A man of 58 consulted his general practitioner because of abdominal pain, diarrhoea and weight loss. An abdominal X-ray had shown partial obstruction of the large bowel and the possibility of air within the bowel wall. After admission to hospital he developed peritonitis from perforation of the descending colon and underwent left hemicolectomy, loop ileostomy and splenectomy (the inflamed colon being adherent to the spleen). Postoperatively he did well until the onset of high fever and leucocytosis due to an intra-abdominal collection. Percutanous drainage of this collection resulted in a chronic colocutanous fistula, specimens from which grew pseudomonas species. The fistula improved and he was discharged from hospital. A few weeks later, however, he had to be readmitted with recurrence of his intra-abdominal collection and the fistula. He also had severe back pain. Again the fistula grew pseudomonas species. A sinogram showed a possible connection to bowel at the colonic anastomosis, and an incidental finding was spondylolisthesis of the fifth lumbar and first sacral vertebrae (L5/S1).
After several weeks of severe back pain MRI of his lower back showed inflammation in the L5/S1 disc but no connection between the disc and the fistula (Figure 1 and Figure 2). Aspiration of the disc yielded pus from which pseudomonas species were grown. The patient was treated with long-term antibiotics and became free from back pain. The fistula also healed. Subsequent colonoscopy revealed inflammation of the transverse and ascending colon, and biopsy appearances were compatible with Crohn’s disease. He was started on azathioprine and the ileostomy was closed without incident.

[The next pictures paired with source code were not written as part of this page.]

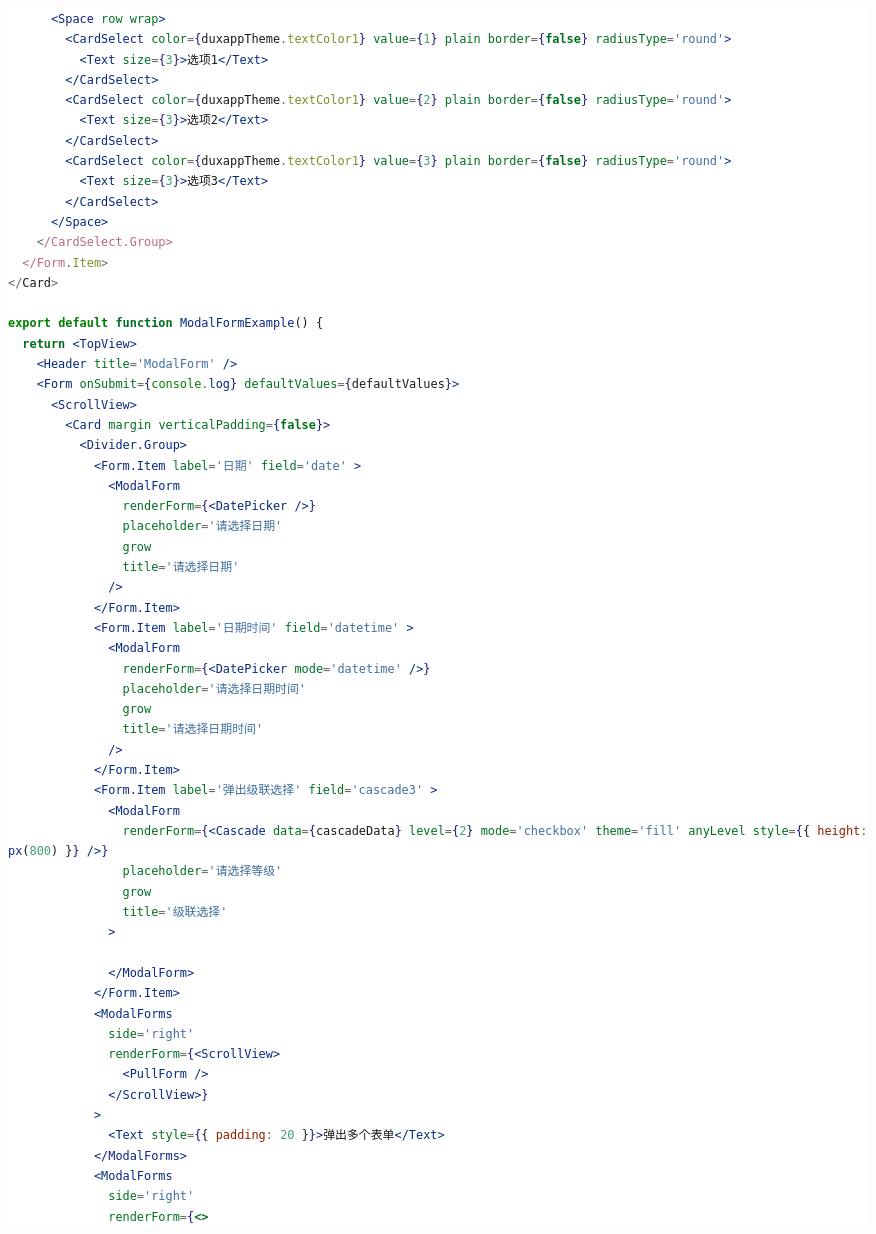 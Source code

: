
 ```jsx
      <Space row wrap>
        <CardSelect color={duxappTheme.textColor1} value={1} plain border={false} radiusType='round'>
          <Text size={3}>选项1</Text>
        </CardSelect>
        <CardSelect color={duxappTheme.textColor1} value={2} plain border={false} radiusType='round'>
          <Text size={3}>选项2</Text>
        </CardSelect>
        <CardSelect color={duxappTheme.textColor1} value={3} plain border={false} radiusType='round'>
          <Text size={3}>选项3</Text>
        </CardSelect>
      </Space>
    </CardSelect.Group>
  </Form.Item>
</Card>

export default function ModalFormExample() {
  return <TopView>
    <Header title='ModalForm' />
    <Form onSubmit={console.log} defaultValues={defaultValues}>
      <ScrollView>
        <Card margin verticalPadding={false}>
          <Divider.Group>
            <Form.Item label='日期' field='date' >
              <ModalForm
                renderForm={<DatePicker />}
                placeholder='请选择日期'
                grow
                title='请选择日期'
              />
            </Form.Item>
            <Form.Item label='日期时间' field='datetime' >
              <ModalForm
                renderForm={<DatePicker mode='datetime' />}
                placeholder='请选择日期时间'
                grow
                title='请选择日期时间'
              />
            </Form.Item>
            <Form.Item label='弹出级联选择' field='cascade3' >
              <ModalForm
                renderForm={<Cascade data={cascadeData} level={2} mode='checkbox' theme='fill' anyLevel style={{ height: px(800) }} />}
                placeholder='请选择等级'
                grow
                title='级联选择'
              >

              </ModalForm>
            </Form.Item>
            <ModalForms
              side='right'
              renderForm={<ScrollView>
                <PullForm />
              </ScrollView>}
            >
              <Text style={{ padding: 20 }}>弹出多个表单</Text>
            </ModalForms>
            <ModalForms
              side='right'
              renderForm={<>
```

The striking feature of this case was the apparent lack of a fistula from the gut to the infected disc. Pande and co-workers2 described a patient not unlike ours with a presacral abscess and osteomyelitis of the L4 and L5 vertebrae, but the route of infection in that case was clearly an enteric fistula. We postulate that in our patient the route of infection was haematogenous, through the vertebral venous system and then retrogradely into the vertebral venous plexus.